Scanner-Driven Parser Development
Writing a parser from scratch can be a daunting task. For a beginner, the topic may seem barricaded behind a thick wall of theory and vocabulary. Getting to the heart of the matter, running code, can take a lot of time and effort. This article describes a shift in thinking that can significantly reduce the time needed to get started and finish. The examples are written in JavaScript, but the underlying principles can can be adapted to any programming language.
Parsing in a Nutshell
For the purposes of this article, a parser is a function that accepts a string conforming to some set of rules as input and returns an object representing the string's syntax as output. Input strings are evaluated one character at a time from left-to-right until either all characters are consumed or an invalid character is found.
The following function template captures the essence of a parser:
/**
* @param {string} string input to be parsed
* @returns {*} representation of string's syntax
* @throws {Error} given invalid string
*/
const parse = (string) => {
// parse string, return representation
};
Writing a parser boils down to completing the body of a parse
function consistent with a set of predefined rules.
Embrace Constraints
Like most problems, writing a parser becomes much easier by embracing some well-chosen constraints.

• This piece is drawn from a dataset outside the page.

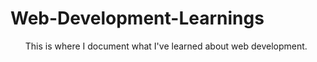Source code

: # Web-Development-Learnings
<ul>
  This is where I document what I've learned about web development.
</ul>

Scanner-Driven Development requires two:
- Characters are read left-to-right, one at a time.
- Only one character of lookahead is allowed.

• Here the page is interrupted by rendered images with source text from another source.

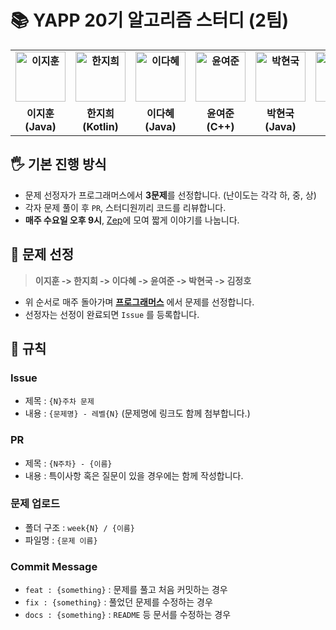 # :books: YAPP 20기 알고리즘 스터디 (2팀)

<div align="center">
  <table style="font-weight : bold">
      <tr>
          <td align="center">
              <a href="https://github.com/znftm97">                 
                  <img alt="이지훈" src="https://avatars.githubusercontent.com/znftm97" width="80" />            
              </a>
          </td>
          <td align="center">
              <a href="https://github.com/jihee-dev">                 
                  <img alt="한지희" src="https://avatars.githubusercontent.com/jihee-dev" width="80" />            
              </a>
          </td>
          <td align="center">
              <a href="https://github.com/AnneMayor">                 
                  <img alt="이다혜" src="https://avatars.githubusercontent.com/AnneMayor" width="80" />            
              </a>
          </td>
          <td align="center">
              <a href="https://github.com/yjyoon-dev">                 
                  <img alt="윤여준" src="https://avatars.githubusercontent.com/yjyoon-dev" width="80" />            
              </a>
          </td>
          <td align="center">
              <a href="https://github.com/NaLDo627">                 
                  <img alt="박현국" src="https://avatars.githubusercontent.com/NaLDo627" width="80" />            
              </a>
          </td>
          <td align="center">
              <a href="https://github.com/hoyahozz">                 
                  <img alt="박현국" src="https://avatars.githubusercontent.com/hoyahozz" width="80" />            
              </a>
          </td>
      </tr>
      <tr>
          <td align="center">이지훈(Java)</td>
          <td align="center">한지희(Kotlin)</td>
          <td align="center">이다혜(Java)</td>
          <td align="center">윤여준(C++)</td>
          <td align="center">박현국(Java)</td>
          <td align="center">김정호(Java)</td>
      </tr>
  </table>
</div>

## 🖐 기본 진행 방식
- 문제 선정자가 프로그래머스에서 **3문제**를 선정합니다. (난이도는 각각 하, 중, 상)
- 각자 문제 풀이 후 `PR`, 스터디원끼리 코드를 리뷰합니다.
- **매주 수요일 오후 9시**, [Zep](https://zep.us/play/DElvly)에 모여 짧게 이야기를 나눕니다.

## 🤔 문제 선정
> **이지훈 -> 한지희 -> 이다혜 -> 윤여준 -> 박현국 -> 김정호**
- 위 순서로 매주 돌아가며 **[프로그래머스](https://programmers.co.kr/learn/challenges)** 에서 문제를 선정합니다.
- 선정자는 선정이 완료되면 `Issue` 를 등록합니다.

## 📕 규칙

### Issue
- 제목 : `{N}주차 문제`
- 내용 : `{문제명} - 레벨{N}` (문제명에 링크도 함께 첨부합니다.)

### PR
- 제목 : `{N주차} - {이름}`
- 내용 : 특이사항 혹은 질문이 있을 경우에는 함께 작성합니다.

### 문제 업로드
- 폴더 구조 : `week{N} / {이름}`
- 파일명 : `{문제 이름}`

### Commit Message
- `feat : {something}` : 문제를 풀고 처음 커밋하는 경우
- `fix : {something}` : 풀었던 문제를 수정하는 경우
- `docs : {something}` : `README` 등 문서를 수정하는 경우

The second point deserves some explanation. Lookahead refers to how many characters beyond the current reading position your parser will be allowed to "peek," or read without consuming characters. Restricting lookahead to one character simplifies the parse
function by reducing the need to backtrack. Backtracking is a procedure that restores a parser to some previous state after following a dead end. One character lookahead allows the program's stack frame to be used for backtracking without maintaining additional state.
A Minimal Scanner
The centerpiece of Scanner-Driven Parser Development is a Scanner. A Scanner wraps a string, dividing it into two regions with a cursor. Before the cursor, characters are completely inaccessible. After the cursor, characters can be read either with or without advancing the cursor.
Some languages (such as Ruby) include a Scanner
class. Although JavaScript has none, a minimal Scanner
is easy to implement:
const Scanner = class {
constructor (string) {
this._string = string;
this._cursor = 0;
}
/**
* @return {number}
*/
get cursor () {
return this._cursor;
}
/**
* Returns the next character, or '' if done without advancing the cursor.
*
* @return {string} a single character or ''
*/
peek () {
return this._string[this._cursor];
}
/**
* Returns the next character, or '' if done. Advances the cursor.
*
* @return {string} a single character or ''
*/
pop () {
return this._string[this._cursor++];
}
};
Using a Scanner
Rather than using a string directly to implement the parse
function, commit yourself to only interacting with a string through a Scanner
instance. Here are some example uses:
const scanner = new Scanner('abc');
scanner.cursor; // => 0
scanner.peek(); // => 'a'
scanner.pop(); // => 'a'
scanner.peek(); // => 'b'
scanner.pop(); // => 'b'
scanner.peek(); // => 'c'
scanner.cursor; // => 2
Here's a more complex example:
const scanner = new Scanner('abc');
let char = scanner.peek();
while (char) {
console.log(scanner.pop());
char = scanner.peek();
}
Notice that Scanner
can only return the character immediately following the cursor. Scanner
moves forward over the characters of a string, never backward.
Given a Scanner
, the original goal for the parse
function can be recast as follows:
const parse = (string) => {
const scanner = new Scanner(string);
// parse string using only scanner, then return result
};
Grammar and Syntax Diagrams
Before writing the parse
function, a formal grammar (aka "grammar") will be needed. Think of a grammar as a blueprint for the functions to be written. Grammars can be represented in many ways, one of the most popular of which is Backus-Naur Form (BNF).
I find the equivalent Syntax Diagram to be more readable. One of the best-known examples defines JSON. Here's a fragment that explains how to produce a JSON "number:"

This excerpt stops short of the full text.